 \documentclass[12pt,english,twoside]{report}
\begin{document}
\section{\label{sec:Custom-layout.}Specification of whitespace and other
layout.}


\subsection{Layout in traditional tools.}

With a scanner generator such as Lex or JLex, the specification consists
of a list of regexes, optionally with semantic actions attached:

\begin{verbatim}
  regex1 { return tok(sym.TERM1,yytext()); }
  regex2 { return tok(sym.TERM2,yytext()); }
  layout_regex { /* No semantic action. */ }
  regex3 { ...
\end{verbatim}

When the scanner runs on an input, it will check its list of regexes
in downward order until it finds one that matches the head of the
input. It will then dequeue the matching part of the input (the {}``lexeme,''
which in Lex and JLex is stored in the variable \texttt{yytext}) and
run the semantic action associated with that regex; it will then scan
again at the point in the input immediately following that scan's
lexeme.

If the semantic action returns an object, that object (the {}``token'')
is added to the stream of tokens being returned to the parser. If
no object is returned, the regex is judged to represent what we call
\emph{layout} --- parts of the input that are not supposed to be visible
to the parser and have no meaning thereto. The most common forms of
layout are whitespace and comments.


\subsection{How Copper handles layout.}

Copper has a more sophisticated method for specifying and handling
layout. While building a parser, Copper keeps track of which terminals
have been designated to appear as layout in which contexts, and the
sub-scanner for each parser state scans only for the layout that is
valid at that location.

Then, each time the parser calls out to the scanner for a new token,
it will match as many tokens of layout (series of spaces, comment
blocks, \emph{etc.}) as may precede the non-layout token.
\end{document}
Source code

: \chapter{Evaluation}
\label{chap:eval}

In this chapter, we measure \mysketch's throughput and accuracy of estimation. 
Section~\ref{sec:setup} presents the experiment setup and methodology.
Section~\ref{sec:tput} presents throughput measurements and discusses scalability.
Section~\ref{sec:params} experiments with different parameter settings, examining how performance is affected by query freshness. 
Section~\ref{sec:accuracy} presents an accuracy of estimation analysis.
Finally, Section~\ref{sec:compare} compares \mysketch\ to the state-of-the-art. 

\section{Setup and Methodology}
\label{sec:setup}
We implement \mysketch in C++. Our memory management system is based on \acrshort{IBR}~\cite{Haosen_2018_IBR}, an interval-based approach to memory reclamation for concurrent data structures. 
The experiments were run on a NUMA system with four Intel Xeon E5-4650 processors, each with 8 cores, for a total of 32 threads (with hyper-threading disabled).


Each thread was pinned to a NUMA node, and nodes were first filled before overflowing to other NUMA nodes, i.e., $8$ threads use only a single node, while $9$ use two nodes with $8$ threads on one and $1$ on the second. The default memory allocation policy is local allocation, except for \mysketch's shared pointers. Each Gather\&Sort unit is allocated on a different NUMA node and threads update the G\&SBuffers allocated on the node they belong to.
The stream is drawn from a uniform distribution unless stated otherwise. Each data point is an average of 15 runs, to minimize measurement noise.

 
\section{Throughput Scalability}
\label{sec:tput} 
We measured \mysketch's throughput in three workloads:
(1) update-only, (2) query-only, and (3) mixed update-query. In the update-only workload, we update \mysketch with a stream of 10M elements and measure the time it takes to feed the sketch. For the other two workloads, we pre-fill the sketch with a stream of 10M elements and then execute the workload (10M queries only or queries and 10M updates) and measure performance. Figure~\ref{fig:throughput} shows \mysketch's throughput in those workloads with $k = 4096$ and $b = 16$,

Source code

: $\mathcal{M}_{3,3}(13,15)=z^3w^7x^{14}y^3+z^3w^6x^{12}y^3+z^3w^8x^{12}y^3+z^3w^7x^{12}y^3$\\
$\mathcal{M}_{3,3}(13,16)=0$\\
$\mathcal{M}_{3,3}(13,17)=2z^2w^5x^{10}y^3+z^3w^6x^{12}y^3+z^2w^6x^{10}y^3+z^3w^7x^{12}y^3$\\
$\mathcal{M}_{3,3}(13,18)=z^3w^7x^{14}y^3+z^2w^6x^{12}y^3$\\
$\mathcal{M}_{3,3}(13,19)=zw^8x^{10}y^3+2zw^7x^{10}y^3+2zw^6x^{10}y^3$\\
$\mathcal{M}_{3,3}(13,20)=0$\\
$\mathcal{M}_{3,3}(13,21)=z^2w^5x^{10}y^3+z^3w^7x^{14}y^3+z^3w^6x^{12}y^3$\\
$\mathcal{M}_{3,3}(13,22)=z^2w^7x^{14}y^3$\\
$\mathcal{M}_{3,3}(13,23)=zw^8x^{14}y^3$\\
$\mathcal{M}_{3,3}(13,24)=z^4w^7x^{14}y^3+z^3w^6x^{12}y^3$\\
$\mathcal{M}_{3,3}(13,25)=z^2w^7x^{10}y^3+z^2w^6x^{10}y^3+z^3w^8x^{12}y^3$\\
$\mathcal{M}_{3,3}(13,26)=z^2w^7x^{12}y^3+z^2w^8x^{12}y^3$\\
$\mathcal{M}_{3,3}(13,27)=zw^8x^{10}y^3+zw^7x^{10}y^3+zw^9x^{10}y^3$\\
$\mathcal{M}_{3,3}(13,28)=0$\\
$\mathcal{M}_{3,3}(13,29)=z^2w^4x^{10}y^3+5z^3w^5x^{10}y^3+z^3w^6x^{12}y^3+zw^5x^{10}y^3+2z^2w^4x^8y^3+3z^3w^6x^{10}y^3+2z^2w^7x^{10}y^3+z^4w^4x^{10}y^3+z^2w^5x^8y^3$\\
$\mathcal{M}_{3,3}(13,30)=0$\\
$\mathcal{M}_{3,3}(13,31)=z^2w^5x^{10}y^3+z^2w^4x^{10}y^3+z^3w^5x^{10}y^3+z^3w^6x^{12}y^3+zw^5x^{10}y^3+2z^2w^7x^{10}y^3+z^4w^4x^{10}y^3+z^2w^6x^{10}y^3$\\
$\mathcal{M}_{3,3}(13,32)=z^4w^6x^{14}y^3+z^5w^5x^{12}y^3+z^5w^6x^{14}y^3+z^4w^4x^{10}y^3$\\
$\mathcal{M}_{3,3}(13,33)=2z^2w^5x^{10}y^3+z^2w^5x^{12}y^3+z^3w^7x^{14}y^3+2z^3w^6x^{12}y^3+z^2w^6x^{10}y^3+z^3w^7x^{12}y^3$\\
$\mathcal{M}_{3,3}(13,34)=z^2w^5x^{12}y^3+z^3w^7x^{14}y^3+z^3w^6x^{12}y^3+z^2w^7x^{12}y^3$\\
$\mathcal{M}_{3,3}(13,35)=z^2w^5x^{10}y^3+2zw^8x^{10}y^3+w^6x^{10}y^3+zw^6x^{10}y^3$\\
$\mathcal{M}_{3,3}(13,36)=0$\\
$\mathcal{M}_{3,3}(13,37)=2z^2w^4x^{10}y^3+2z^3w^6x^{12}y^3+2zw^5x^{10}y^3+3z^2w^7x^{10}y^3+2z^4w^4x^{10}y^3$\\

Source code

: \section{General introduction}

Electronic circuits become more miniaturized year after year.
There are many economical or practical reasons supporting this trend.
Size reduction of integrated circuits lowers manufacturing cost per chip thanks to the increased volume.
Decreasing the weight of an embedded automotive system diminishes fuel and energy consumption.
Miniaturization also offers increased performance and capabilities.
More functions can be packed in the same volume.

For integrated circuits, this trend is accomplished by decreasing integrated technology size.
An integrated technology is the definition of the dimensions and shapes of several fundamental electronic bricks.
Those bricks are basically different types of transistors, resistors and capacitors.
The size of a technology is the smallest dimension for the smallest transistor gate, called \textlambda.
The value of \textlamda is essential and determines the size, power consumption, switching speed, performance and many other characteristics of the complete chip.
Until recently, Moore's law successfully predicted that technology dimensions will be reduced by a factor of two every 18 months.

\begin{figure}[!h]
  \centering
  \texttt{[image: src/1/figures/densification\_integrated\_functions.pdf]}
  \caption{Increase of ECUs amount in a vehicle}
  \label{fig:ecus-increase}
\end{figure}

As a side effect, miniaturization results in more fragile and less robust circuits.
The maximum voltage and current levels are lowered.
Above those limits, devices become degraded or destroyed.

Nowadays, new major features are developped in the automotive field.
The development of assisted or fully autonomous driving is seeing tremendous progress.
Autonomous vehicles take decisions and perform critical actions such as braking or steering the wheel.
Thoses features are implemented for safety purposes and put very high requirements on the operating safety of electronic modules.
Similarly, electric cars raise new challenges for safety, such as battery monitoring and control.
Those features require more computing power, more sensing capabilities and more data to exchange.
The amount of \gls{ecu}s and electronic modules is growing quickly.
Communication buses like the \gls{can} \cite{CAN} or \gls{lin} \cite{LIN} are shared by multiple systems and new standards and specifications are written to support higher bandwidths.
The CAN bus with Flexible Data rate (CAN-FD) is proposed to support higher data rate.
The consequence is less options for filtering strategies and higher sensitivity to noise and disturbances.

### What is being asked:
Gather, from the listing above, every line carrying the word "different".

### Exercise solution:
Section~\ref{sec:params} experiments with different parameter settings, examining how performance is affected by query freshness. 
Each thread was pinned to a NUMA node, and nodes were first filled before overflowing to other NUMA nodes, i.e., $8$ threads use only a single node, while $9$ use two nodes with $8$ threads on one and $1$ on the second. The default memory allocation policy is local allocation, except for \mysketch's shared pointers. Each Gather\&Sort unit is allocated on a different NUMA node and threads update the G\&SBuffers allocated on the node they belong to.
Those bricks are basically different types of transistors, resistors and capacitors.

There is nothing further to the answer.